What is being asked:
The answer must be every line of the records below that contains the word "count".

━━━━━ Records supplied ━━━━━

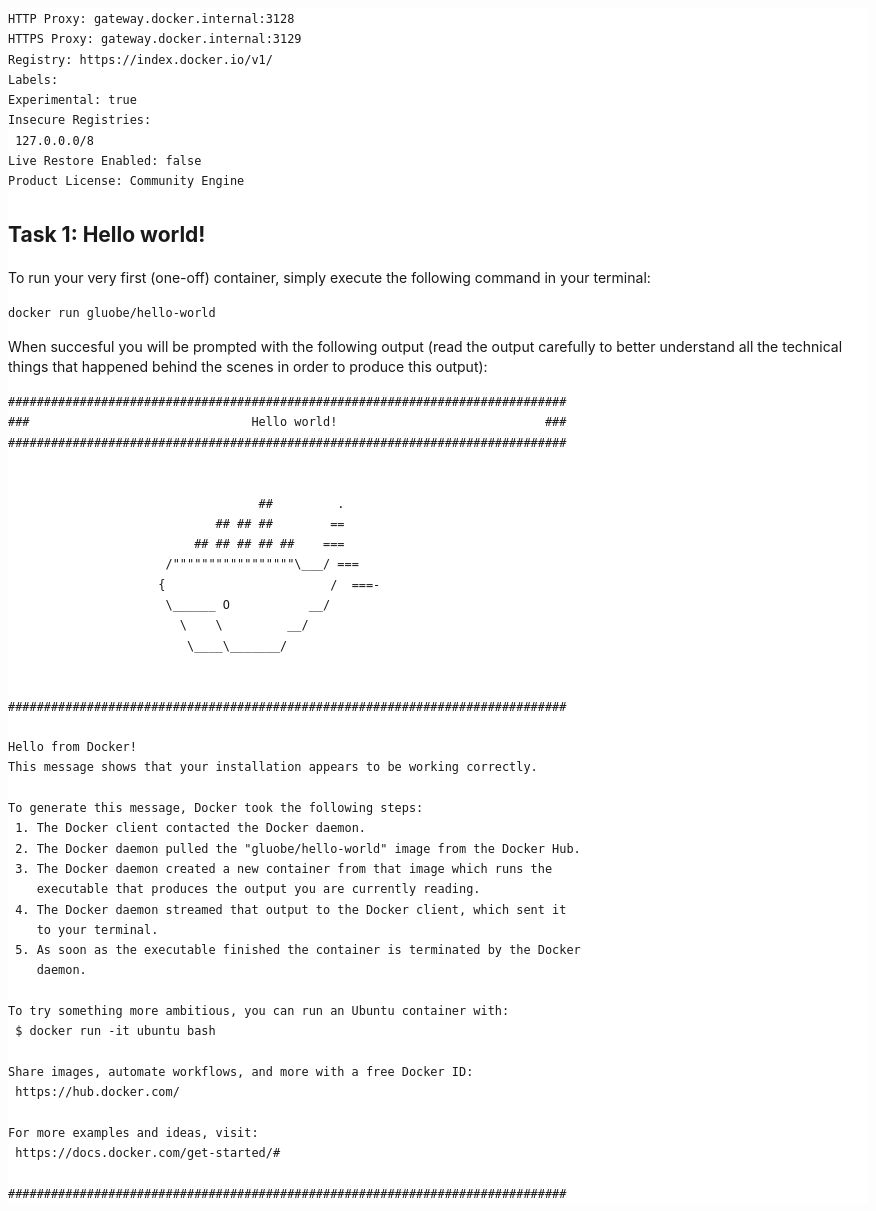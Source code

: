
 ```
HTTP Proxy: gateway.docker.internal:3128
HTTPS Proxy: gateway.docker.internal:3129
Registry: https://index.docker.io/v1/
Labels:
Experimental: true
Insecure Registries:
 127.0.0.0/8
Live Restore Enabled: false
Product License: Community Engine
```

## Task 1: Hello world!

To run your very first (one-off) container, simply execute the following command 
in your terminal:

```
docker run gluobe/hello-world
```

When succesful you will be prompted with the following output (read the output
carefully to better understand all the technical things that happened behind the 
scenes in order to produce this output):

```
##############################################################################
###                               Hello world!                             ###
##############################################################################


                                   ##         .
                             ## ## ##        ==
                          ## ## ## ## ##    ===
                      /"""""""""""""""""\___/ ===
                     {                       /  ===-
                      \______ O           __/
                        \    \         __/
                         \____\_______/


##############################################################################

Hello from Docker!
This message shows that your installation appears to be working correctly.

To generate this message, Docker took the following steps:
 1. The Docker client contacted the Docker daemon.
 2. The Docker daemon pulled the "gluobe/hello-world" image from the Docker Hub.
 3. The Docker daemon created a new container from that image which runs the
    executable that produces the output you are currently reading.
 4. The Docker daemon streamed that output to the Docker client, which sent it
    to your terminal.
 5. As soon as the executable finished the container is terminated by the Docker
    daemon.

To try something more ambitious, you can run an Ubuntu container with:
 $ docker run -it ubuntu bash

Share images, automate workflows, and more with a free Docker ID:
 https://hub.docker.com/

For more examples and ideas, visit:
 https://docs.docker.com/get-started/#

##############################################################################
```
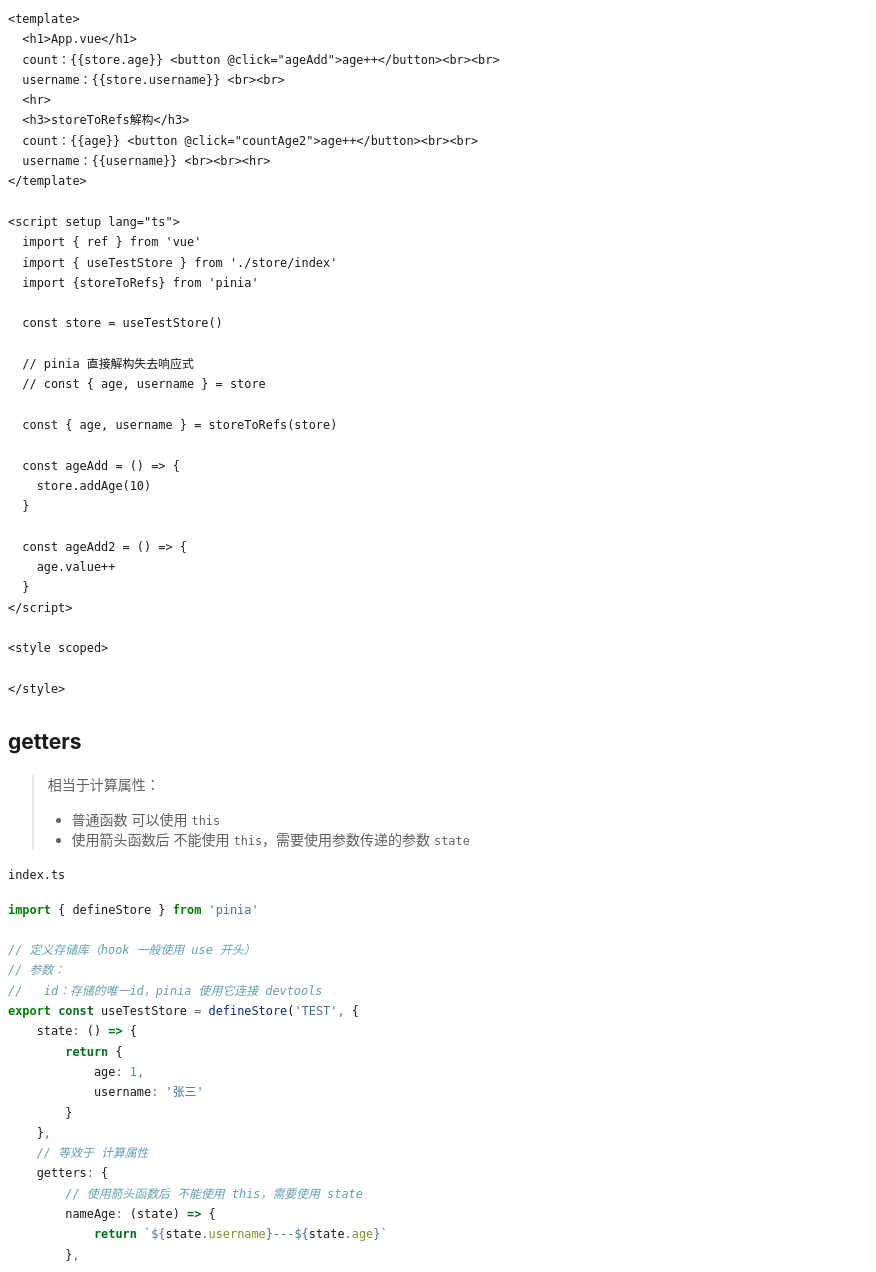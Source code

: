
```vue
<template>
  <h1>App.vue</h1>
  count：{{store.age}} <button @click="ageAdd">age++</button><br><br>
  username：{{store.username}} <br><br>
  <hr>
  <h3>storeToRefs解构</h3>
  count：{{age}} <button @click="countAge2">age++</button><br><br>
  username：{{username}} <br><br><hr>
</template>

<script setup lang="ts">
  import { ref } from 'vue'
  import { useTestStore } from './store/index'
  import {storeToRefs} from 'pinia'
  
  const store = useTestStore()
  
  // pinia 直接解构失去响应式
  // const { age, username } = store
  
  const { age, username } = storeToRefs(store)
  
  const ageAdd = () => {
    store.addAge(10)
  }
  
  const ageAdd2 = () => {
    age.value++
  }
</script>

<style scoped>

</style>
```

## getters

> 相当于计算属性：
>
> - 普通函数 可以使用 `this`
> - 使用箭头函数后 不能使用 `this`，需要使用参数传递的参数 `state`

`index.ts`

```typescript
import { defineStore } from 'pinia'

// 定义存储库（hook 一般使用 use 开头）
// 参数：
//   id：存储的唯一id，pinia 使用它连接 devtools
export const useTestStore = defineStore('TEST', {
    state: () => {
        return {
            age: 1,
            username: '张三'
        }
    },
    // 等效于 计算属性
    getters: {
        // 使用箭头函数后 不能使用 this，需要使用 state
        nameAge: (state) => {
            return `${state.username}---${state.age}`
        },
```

━━━━━

Response:
  count：{{store.age}} <button @click="ageAdd">age++</button><br><br>
  count：{{age}} <button @click="countAge2">age++</button><br><br>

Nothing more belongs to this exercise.